History

United States
- Name: USS Arayat (IX-134)
- Namesake: Arayat
- Builder: Fairfield Shipbuilding
- Launched: 17 January 1918 as SS War Patriot
- Acquired: 13 April 1944
- Commissioned: 18 April 1944
- Decommissioned: 15 February 1946
- Stricken: 12 March 1946
- Fate: Returned to War Shipping Administration, sold 1946, scrapped 1954

General characteristics
- Displacement: 12,275 tons (full)
- Length: 431 ft 1 in (131.39 m)
- Beam: 52 ft 0 in (15.85 m)
- Draft: 25 ft 8 in (7.82 m) (full)
- Speed: 9.7 knots
- Complement: 117
- Armament: 1 x 5-inch 38 caliber dual purpose gun; 5 x 40 mm guns;

= USS Arayat =

United States petroleum tanker

The USS Arayat (IX-134) was a petroleum tanker built in 1918 at Glasgow, Scotland, by Fairfield Shipbuilding, as SS Faireno.

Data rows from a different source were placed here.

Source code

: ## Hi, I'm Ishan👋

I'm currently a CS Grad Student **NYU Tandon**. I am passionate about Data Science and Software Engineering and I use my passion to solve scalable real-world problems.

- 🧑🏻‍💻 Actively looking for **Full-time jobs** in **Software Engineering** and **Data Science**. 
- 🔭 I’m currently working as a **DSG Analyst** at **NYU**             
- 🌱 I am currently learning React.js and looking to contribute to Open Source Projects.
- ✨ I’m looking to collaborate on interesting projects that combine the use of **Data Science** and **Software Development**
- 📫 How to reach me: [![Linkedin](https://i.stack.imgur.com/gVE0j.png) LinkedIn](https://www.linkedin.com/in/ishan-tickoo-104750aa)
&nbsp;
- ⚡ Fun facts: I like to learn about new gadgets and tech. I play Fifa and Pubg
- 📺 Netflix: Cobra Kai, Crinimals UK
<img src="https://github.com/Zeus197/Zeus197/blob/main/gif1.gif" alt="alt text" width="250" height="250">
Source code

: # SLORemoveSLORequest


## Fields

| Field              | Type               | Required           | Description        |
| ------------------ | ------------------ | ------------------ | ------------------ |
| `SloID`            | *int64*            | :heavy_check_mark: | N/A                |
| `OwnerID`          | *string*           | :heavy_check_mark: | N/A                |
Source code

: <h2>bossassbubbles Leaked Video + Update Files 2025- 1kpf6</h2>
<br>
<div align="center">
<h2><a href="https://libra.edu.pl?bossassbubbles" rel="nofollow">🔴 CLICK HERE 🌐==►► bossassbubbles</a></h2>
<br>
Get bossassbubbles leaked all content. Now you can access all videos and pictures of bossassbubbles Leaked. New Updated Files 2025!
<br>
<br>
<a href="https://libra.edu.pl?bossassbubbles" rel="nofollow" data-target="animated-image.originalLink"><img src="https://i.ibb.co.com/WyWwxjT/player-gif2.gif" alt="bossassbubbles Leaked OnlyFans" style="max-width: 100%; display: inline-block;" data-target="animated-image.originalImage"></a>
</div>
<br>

She was acquired by the United States Navy from the War Shipping Administration on 13 April 1944 at Brisbane, Australia, and commissioned there on 18 April 1944.

On 28 April, she was put to sea bound for the coast of New Guinea. She arrived at Milne Bay on 5 May where she began service as a station tanker dispensing fuel oil to units of the 7th Fleet. She remained at that port until early March 1945. On the 5th of that month, the tanker got underway for Hollandia, New Guinea, arrived in Humboldt Bay on the 13th, and began duty as station tanker there. While at Hollandia, she made periodic runs to Tanahmerah Bay to replenish her oil supply, but spent most of her time at her base refueling American warships through the end of the war and into the autumn.

Late in October 1945, she moved to Seeadler Harbor at Manus Island in the Admiralties for repairs. On 6 November, she got underway for Pearl Harbor. Arayat stopped over at Pearl Harbor from 27 November to 4 December before continuing her voyage to the United States. She transited the Panama Canal on 3 January 1946 and arrived at Mobile, Alabama, on the 14th. Arayat was decommissioned on 15 February 1946 and was delivered to the War Shipping Administration that same day for disposal. Her name was struck from the Navy list on 12 March 1946.